Aims There is increasing evidence that immune mechanisms are involved in the pathogenesis of heart failure (HF). The relationship between neopterin and the risk of HF has yet to be investigated on a large scale. We assessed the relationship between neopterin, a novel marker of monocyte activation, and risk of hospitalization for HF. Methods and results Among the subjects of Pravastatin or Atorvastatin Evaluation and Infection Therapy-Thrombolysis in Myocardial Infarction 22 trial, 3946 had neopterin levels measured at study entry, on average 7 days after acute coronary syndrome (ACS). We assessed the relationship between neopterin and hospitalization for HF, and for death or HF over 2 years mean follow-up in a post hoc analysis using Cox regression models.
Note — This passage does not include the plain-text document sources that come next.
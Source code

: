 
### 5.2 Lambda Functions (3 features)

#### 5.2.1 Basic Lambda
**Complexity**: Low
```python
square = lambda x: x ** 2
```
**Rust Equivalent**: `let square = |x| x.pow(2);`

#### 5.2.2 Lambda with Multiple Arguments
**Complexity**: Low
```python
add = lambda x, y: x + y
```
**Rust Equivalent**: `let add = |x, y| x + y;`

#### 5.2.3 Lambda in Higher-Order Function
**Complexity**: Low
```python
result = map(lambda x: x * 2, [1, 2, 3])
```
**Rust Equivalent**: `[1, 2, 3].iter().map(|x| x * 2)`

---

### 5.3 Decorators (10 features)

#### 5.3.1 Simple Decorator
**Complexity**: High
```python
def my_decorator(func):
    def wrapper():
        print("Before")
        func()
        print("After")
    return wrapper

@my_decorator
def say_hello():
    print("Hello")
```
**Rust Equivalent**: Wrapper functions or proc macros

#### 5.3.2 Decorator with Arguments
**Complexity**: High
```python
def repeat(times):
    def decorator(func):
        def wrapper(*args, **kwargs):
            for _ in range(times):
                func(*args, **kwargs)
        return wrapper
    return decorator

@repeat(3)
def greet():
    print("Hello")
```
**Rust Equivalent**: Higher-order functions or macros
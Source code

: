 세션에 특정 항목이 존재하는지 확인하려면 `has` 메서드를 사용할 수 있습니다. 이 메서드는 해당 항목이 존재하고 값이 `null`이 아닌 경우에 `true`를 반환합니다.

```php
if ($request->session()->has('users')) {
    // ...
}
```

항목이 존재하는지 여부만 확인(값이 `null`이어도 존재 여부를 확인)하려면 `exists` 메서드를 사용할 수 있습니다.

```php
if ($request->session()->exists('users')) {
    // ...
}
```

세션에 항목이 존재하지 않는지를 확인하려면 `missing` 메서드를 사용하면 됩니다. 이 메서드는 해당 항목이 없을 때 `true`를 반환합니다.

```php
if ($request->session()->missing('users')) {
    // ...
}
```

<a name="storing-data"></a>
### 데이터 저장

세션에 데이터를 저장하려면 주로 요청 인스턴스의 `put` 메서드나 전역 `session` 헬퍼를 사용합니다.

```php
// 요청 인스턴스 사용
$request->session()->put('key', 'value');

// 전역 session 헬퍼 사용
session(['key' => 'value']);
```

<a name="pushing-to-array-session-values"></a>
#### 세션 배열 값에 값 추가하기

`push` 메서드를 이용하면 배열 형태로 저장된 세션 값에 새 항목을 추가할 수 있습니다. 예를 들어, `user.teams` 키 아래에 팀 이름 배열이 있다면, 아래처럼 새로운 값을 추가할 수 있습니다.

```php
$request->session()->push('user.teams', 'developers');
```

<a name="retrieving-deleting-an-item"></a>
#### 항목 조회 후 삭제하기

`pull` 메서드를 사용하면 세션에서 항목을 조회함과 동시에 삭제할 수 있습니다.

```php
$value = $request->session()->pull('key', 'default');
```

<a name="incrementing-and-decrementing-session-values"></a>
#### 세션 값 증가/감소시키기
Unadjusted hospitalization rates for HF increased across quartiles of neopterin, from 0.66 to 3.97 per 100 person-years. Per 1SD increment in log (neopterin), the adjusted risk of HF increased by 34% [hazard ratio (HR) 1.34, CI 1.10-1.64; P = 0.004]. Even after excluding individuals with a prior history of HF or recurrent ischaemic events, the relationship between neopterin and HF hospitalization remained significant. When added to a multivariable Cox model of HF-risk containing traditional risk factors, C-reactive protein and brain natriuretic protein (BNP), the further addition of neopterin significantly improved the HF-risk prediction model by likelihood ratio test analysis (P = 0.005), C-statistic (increasing from 0.743 to 0.773; P = 0.027), integrated discrimination improvement (IDI) analysis (P = 0.001), but not net reclassification improvement (NRI) analysis (P = 0.406). Similar results were obtained for the endpoint of death or HF. Conclusion Neopterin levels are an independent predictor of HF hospitalization, and improve risk prediction over and above conventional biomarkers.